Return each line of the records holding the string "shots".

[Saved data entries]
* * * * *
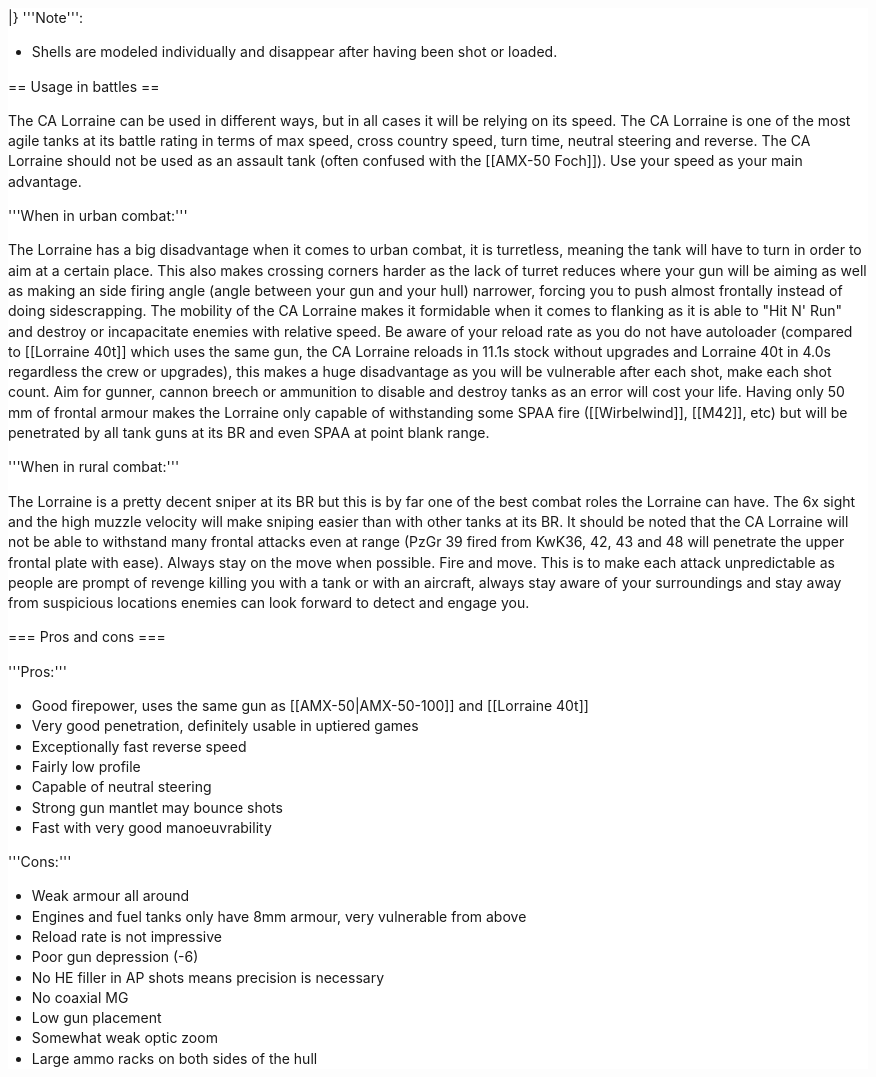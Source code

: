 |}
'''Note''':

- Shells are modeled individually and disappear after having been shot or loaded.

== Usage in battles ==



The CA Lorraine can be used in different ways, but in all cases it will be relying on its speed. The CA Lorraine is one of the most agile tanks at its battle rating in terms of max speed, cross country speed, turn time, neutral steering and reverse. The CA Lorraine should not be used as an assault tank (often confused with the [[AMX-50 Foch]]). Use your speed as your main advantage.

'''When in urban combat:'''

The Lorraine has a big disadvantage when it comes to urban combat, it is turretless, meaning the tank will have to turn in order to aim at a certain place. This also makes crossing corners harder as the lack of turret reduces where your gun will be aiming as well as making an side firing angle (angle between your gun and your hull) narrower, forcing you to push almost frontally instead of doing sidescrapping. The mobility of the CA Lorraine makes it formidable when it comes to flanking as it is able to "Hit N' Run" and destroy or incapacitate enemies with relative speed. Be aware of your reload rate as you do not have autoloader (compared to [[Lorraine 40t]] which uses the same gun, the CA Lorraine reloads in 11.1s stock without upgrades and Lorraine 40t in 4.0s regardless the crew or upgrades), this makes a huge disadvantage as you will be vulnerable after each shot, make each shot count. Aim for gunner, cannon breech or ammunition to disable and destroy tanks as an error will cost your life. Having only 50 mm of frontal armour makes the Lorraine only capable of withstanding some SPAA fire ([[Wirbelwind]], [[M42]], etc) but will be penetrated by all tank guns at its BR and even SPAA at point blank range.

'''When in rural combat:'''

The Lorraine is a pretty decent sniper at its BR but this is by far one of the best combat roles the Lorraine can have. The 6x sight and the high muzzle velocity will make sniping easier than with other tanks at its BR. It should be noted that the CA Lorraine will not be able to withstand many frontal attacks even at range (PzGr 39 fired from KwK36, 42, 43 and 48 will penetrate the upper frontal plate with ease). Always stay on the move when possible. Fire and move. This is to make each attack unpredictable as people are prompt of revenge killing you with a tank or with an aircraft, always stay aware of your surroundings and stay away from suspicious locations enemies can look forward to detect and engage you.

=== Pros and cons ===



'''Pros:'''

- Good firepower, uses the same gun as [[AMX-50|AMX-50-100]] and [[Lorraine 40t]]
- Very good penetration, definitely usable in uptiered games
- Exceptionally fast reverse speed
- Fairly low profile
- Capable of neutral steering
- Strong gun mantlet may bounce shots
- Fast with very good manoeuvrability

'''Cons:'''

- Weak armour all around
- Engines and fuel tanks only have 8mm armour, very vulnerable from above
- Reload rate is not impressive
- Poor gun depression (-6)
- No HE filler in AP shots means precision is necessary
- No coaxial MG
- Low gun placement
- Somewhat weak optic zoom
- Large ammo racks on both sides of the hull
* * * * *
> _The completed task_:
- Strong gun mantlet may bounce shots
- No HE filler in AP shots means precision is necessary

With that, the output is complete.